What is Instrumentation?

Instrumentation is the process of modifying or configuring an application so that it produces observability data about how it behaves while running.

When an application is instrumented, it emits data that helps operators and developers understand:

  • What the application is doing
  • How it is performing
  • Where failures occur

This data typically includes:

  • Logs – textual records of events occurring in the application
  • Metrics – numerical measurements such as request count, latency, or memory usage
  • Traces – end-to-end records showing how a request travels through services in a distributed system

In practice, instrumenting an application means enabling it to expose logs, metrics, and traces in a standardized way so that monitoring and observability tools can collect and analyze this information.

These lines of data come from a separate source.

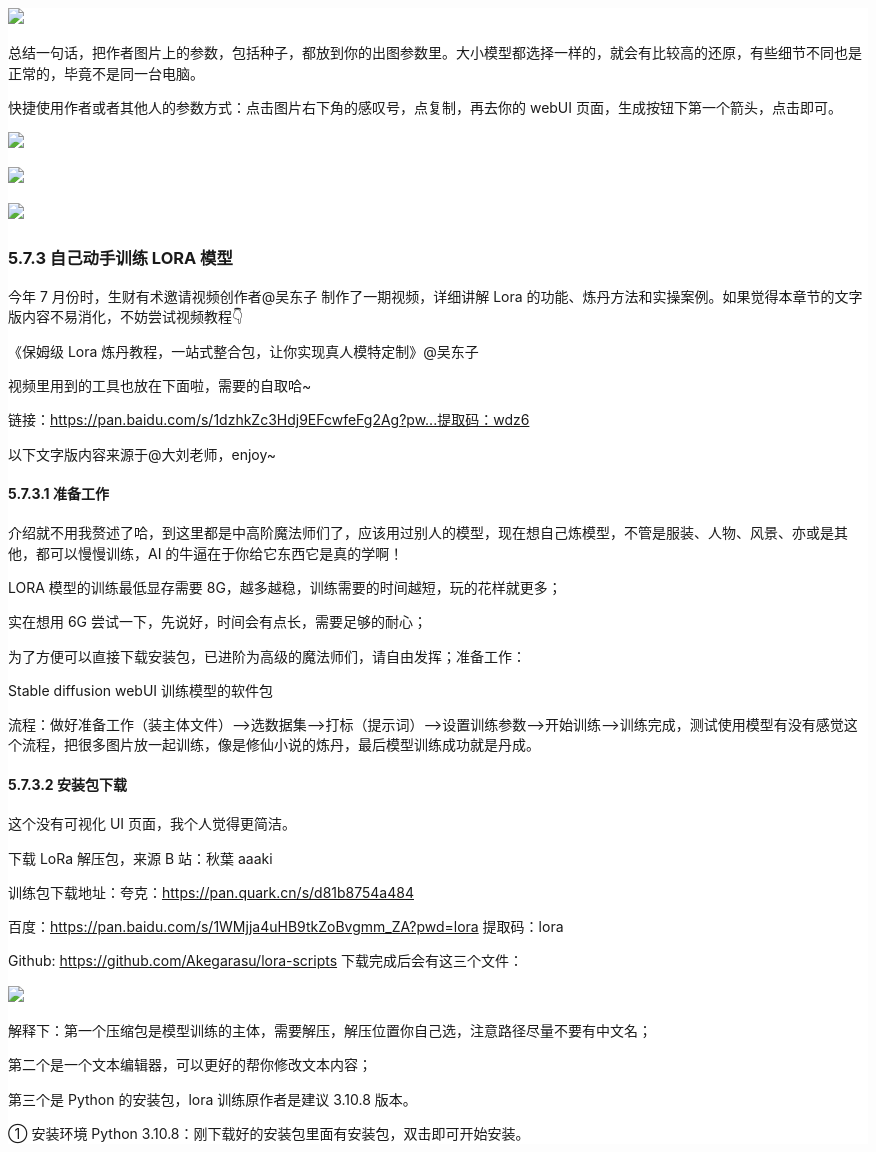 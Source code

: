 ![](img/2413c37da71cf023450f0c668d137dff.png)

总结一句话，把作者图片上的参数，包括种子，都放到你的出图参数里。大小模型都选择一样的，就会有比较高的还原，有些细节不同也是正常的，毕竟不是同一台电脑。

快捷使用作者或者其他人的参数方式：点击图片右下角的感叹号，点复制，再去你的 webUI 页面，生成按钮下第一个箭头，点击即可。

![](img/04cdf5108c52715c0e0daa5f1e21cd9d.png)

![](img/5a4654f30c99134e388a87a622a9dc7d.png)

![](img/2dd1236f3a17094e1daea7a932ab4f9e.png)

### 5.7.3 自己动手训练 LORA 模型

今年 7 月份时，生财有术邀请视频创作者@吴东子 制作了一期视频，详细讲解 Lora 的功能、炼丹方法和实操案例。如果觉得本章节的文字版内容不易消化，不妨尝试视频教程👇

《保姆级 Lora 炼丹教程，一站式整合包，让你实现真人模特定制》@吴东子

视频里用到的工具也放在下面啦，需要的自取哈~

链接：https://pan.baidu.com/s/1dzhkZc3Hdj9EFcwfeFg2Ag?pw...提取码：wdz6

以下文字版内容来源于@大刘老师，enjoy~

#### 5.7.3.1 准备工作

介绍就不用我赘述了哈，到这里都是中高阶魔法师们了，应该用过别人的模型，现在想自己炼模型，不管是服装、人物、风景、亦或是其他，都可以慢慢训练，AI 的牛逼在于你给它东西它是真的学啊！

LORA 模型的训练最低显存需要 8G，越多越稳，训练需要的时间越短，玩的花样就更多；

实在想用 6G 尝试一下，先说好，时间会有点长，需要足够的耐心；

为了方便可以直接下载安装包，已进阶为高级的魔法师们，请自由发挥；准备工作：

Stable diffusion webUI 训练模型的软件包

流程：做好准备工作（装主体文件）—>选数据集—>打标（提示词）—>设置训练参数—>开始训练—>训练完成，测试使用模型有没有感觉这个流程，把很多图片放一起训练，像是修仙小说的炼丹，最后模型训练成功就是丹成。

#### 5.7.3.2 安装包下载

这个没有可视化 UI 页面，我个人觉得更简洁。

下载 LoRa 解压包，来源 B 站：秋葉 aaaki

训练包下载地址：夸克：https://pan.quark.cn/s/d81b8754a484

百度：https://pan.baidu.com/s/1WMjja4uHB9tkZoBvgmm_ZA?pwd=lora 提取码：lora

Github: https://github.com/Akegarasu/lora-scripts 下载完成后会有这三个文件：

![](img/a218cbc5e7cea70f5ce2a9622295e279.png)

解释下：第一个压缩包是模型训练的主体，需要解压，解压位置你自己选，注意路径尽量不要有中文名；

第二个是一个文本编辑器，可以更好的帮你修改文本内容；

第三个是 Python 的安装包，lora 训练原作者是建议 3.10.8 版本。

① 安装环境 Python 3.10.8：刚下载好的安装包里面有安装包，双击即可开始安装。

At BYM, instrumentation follows the OpenTelemetry specification, which provides a standard approach for generating and exporting observability data across services and programming languages.

Levels of Instrumentation Automation

Level of Automation Also Called Description
Manual Instrumentation Library Instrumentation
Partially Automatic Instrumentation
OpenTelemetry SDKs and supporting libraries are installed as needed and configured in the application's startup code.
Automatic Instrumentation Automatic Instrumentation
Zero-code Instrumentation
OpenTelemetry binaries are installed to handle instrumentation without requiring changes to the application code. The binaries are typically installed during the build process, for example in the Dockerfile using scripts.

BYM Recommendation: Manual Instrumentation

At BYM, we have chosen to prioritize manual instrumentation over automatic instrumentation.

This decision was made after extensive testing and several proof-of-concept (POC) implementations. During our testing, we found that automatic instrumentation was difficult to debug due to its “black box” setup. In practice, this often led to troubleshooting issues through manual workaround configurations, which ultimately resulted in having to instrument the application manually anyway.

Manual instrumentation gives developers more control over the instrumentation, which we found to be easier to configure and debug if problems occur.

For example, in .NET, manual instrumentation is typically implemented using various NuGet packages, which our developers are already familiar with. This approach allows developers to explicitly choose which NuGet packages should be included.

In contrast, automatic instrumentation attempts to load the same packages automatically, but in our experience this did not work reliably in practice and sometimes caused issues that could break the application during deployment.